Digámoslo claramente: la verdadera poesí­a no sirve para nada. No enseña nada. No tiene moralejas. No se escribe con un fin moralizante, didáctico ni pedagógico. (Andricaí­n y Rodrí­guez 2016, p. 17) 

La esencia de la poesía, y válgase la insistencia de la verdadera poesí­a, va más allá de los datos que podemos medir, va más allá de lo que profesor puede evaluar y controlar en un aula clases, va más allá de los estándares impuestos por un rí­gido y esquemático sistema de evaluación. Porque ésta llega a ese lugar inasible donde nos afincamos para descubrir que somos más que pequeñas partí­culas, que estamos hechos de ritmo, sonidos, musicalidad y de palabras hechas poesí­a, con voz propia. Por eso para el poeta español Kepa Murua la poesí­a sirve para la vida.

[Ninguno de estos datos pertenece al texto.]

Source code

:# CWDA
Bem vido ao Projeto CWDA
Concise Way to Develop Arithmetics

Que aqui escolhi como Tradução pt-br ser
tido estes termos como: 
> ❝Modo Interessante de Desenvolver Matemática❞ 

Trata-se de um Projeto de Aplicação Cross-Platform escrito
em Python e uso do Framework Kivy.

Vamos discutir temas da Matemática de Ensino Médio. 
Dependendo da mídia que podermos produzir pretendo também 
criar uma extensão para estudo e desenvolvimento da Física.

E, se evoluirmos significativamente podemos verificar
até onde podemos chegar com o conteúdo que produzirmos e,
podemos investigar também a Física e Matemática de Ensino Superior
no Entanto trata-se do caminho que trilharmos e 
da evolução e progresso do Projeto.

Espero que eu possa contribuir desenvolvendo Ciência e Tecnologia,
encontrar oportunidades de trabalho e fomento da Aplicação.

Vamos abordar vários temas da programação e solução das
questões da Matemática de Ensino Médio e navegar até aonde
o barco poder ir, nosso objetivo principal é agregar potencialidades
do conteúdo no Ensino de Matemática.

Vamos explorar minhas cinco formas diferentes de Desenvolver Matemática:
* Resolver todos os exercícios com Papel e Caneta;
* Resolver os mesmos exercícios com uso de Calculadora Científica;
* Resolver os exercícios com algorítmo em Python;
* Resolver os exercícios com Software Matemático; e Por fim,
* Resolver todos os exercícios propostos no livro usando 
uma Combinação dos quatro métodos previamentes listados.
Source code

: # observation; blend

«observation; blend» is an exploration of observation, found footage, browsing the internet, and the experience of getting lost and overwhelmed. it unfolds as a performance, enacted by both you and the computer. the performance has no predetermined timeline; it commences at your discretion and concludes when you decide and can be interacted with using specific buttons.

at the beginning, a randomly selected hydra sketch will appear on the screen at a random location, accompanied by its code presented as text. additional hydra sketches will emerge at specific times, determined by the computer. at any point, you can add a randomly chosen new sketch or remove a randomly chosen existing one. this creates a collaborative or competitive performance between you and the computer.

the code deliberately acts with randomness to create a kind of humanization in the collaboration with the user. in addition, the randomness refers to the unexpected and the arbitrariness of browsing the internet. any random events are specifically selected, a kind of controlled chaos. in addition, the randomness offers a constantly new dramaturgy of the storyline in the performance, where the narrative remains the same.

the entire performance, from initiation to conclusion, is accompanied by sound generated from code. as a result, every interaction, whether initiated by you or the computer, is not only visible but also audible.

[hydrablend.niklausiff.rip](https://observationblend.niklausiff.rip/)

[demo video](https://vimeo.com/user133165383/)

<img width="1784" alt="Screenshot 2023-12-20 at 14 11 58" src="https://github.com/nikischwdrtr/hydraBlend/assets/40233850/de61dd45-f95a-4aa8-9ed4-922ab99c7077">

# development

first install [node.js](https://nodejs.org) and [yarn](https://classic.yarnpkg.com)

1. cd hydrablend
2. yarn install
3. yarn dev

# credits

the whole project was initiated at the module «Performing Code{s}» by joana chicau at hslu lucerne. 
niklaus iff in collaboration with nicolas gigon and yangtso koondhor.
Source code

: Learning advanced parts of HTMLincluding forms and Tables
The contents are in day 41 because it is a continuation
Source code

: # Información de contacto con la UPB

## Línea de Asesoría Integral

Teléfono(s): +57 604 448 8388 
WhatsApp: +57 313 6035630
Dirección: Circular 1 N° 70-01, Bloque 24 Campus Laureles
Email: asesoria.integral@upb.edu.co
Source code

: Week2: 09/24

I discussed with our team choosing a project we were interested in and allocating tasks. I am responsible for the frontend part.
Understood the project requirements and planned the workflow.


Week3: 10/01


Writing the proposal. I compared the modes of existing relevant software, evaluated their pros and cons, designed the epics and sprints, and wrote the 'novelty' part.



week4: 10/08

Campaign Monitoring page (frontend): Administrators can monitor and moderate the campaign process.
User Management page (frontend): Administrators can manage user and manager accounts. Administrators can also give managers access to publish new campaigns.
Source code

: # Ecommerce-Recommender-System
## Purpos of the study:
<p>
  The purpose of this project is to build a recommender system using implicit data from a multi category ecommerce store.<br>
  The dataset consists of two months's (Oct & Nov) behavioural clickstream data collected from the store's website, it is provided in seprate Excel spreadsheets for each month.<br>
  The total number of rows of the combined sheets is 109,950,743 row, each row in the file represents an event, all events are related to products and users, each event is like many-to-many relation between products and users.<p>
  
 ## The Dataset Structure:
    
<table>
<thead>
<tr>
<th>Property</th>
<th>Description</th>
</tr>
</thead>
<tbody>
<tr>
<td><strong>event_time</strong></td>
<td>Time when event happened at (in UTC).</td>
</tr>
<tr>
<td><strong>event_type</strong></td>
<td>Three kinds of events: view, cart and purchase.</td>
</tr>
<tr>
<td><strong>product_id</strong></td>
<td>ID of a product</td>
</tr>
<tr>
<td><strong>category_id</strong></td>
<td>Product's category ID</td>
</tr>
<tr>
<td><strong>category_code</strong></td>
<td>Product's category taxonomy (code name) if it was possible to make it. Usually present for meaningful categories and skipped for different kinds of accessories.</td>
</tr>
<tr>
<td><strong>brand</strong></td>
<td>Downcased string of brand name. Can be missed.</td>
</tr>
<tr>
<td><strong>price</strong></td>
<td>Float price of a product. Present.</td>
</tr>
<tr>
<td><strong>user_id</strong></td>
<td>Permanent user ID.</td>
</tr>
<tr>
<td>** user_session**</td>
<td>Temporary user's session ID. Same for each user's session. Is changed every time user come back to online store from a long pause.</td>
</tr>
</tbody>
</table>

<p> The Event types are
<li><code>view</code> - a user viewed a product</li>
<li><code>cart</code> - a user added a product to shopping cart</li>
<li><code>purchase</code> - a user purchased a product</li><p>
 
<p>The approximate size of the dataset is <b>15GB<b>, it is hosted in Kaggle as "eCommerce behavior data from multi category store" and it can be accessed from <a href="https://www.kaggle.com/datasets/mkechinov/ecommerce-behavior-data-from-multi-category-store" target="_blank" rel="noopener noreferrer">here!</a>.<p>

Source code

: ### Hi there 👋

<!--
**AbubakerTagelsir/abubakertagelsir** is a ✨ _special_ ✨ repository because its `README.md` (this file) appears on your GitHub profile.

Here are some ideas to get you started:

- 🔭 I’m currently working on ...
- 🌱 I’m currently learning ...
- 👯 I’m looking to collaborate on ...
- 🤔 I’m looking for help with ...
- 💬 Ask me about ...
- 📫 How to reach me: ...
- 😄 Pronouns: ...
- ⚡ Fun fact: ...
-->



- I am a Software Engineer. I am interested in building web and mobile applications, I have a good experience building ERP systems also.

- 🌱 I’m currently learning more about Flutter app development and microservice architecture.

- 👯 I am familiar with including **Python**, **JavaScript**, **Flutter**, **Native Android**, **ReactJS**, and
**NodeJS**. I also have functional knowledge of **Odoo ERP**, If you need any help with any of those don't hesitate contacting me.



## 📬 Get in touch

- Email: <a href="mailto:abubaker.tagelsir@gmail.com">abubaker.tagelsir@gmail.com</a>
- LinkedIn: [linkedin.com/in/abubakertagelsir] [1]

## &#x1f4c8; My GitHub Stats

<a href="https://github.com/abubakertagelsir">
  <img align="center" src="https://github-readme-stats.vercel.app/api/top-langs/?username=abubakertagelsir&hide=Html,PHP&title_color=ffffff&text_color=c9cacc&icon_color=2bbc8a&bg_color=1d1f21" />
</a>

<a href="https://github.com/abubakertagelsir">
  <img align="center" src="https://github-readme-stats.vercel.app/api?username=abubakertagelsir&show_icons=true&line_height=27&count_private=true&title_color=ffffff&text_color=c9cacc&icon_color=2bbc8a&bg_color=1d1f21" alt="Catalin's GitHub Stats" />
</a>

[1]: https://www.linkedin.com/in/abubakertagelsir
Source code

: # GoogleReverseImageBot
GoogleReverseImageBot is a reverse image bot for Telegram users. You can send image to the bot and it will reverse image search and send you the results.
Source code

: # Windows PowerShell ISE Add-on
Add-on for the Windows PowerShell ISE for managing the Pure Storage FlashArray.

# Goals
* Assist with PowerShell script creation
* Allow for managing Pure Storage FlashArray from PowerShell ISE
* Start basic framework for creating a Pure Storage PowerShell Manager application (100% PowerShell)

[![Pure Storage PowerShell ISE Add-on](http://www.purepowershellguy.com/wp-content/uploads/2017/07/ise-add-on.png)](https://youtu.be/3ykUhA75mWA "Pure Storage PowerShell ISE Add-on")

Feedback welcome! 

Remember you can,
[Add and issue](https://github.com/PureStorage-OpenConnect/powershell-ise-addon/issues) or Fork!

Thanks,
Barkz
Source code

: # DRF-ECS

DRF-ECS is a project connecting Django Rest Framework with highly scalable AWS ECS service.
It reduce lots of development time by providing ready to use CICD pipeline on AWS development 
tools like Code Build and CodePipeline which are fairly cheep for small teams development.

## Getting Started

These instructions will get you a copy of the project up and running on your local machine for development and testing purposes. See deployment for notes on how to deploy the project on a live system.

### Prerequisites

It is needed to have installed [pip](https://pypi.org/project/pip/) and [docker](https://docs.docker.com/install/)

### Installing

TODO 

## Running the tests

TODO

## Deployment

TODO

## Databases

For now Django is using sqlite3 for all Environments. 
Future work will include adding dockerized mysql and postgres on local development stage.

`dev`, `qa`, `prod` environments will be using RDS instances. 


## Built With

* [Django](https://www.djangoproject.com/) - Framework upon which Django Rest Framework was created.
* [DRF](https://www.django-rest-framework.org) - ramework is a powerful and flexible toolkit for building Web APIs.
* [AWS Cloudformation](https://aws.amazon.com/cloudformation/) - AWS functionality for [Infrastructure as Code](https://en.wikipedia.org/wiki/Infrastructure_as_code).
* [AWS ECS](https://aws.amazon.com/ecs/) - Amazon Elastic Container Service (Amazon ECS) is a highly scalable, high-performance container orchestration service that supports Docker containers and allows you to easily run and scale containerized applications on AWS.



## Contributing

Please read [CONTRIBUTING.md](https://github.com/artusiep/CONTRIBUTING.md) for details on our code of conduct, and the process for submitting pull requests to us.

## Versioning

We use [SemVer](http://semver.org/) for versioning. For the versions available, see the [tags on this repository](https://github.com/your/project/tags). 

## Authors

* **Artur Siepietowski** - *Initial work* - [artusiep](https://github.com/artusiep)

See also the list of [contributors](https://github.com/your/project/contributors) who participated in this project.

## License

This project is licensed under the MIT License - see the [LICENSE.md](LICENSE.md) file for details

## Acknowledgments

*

[la poesí­a] no sirve para alcanzar el poder, pero sirve para responder al poder con sentimientos cercanos. No sirve para enseñar a nadie nada, pero sirve para mostrar lo que acontece por el mundo. No sirve para matar, no sirve para morir, no sirve para rezar ni jugar con fuego. Pero sirve para emocionar, para vivir en otros cuerpos, para vivir sintiéndose vivido, para sentir la hondura y belleza de las palabras que nos explican cómo somos. No sirve para gritar, no sirve para llorar, pero sirve para sentir el deseo, para alzar la voz en silencio, para que su tristeza te atraviese el pecho. No sirve para liberar a nadie, no sirve para juzgar a nadie. Pero sirve para hablar con libertad, para proclamar la inocencia de las cosas, para revelarse contra la locura de la historia. No sirve para bailar, para emborracharse. Pero sirve para celebrar la vida, para embriagarse de otros sentidos, para moverse por otros lugares. Da vida a los muertos y nombre a lo que a menudo no tiene nombre. No sirve para la muerte. Sirve para la vida. Es nada, pero al final, sirve. (Murua 2005, p. 62)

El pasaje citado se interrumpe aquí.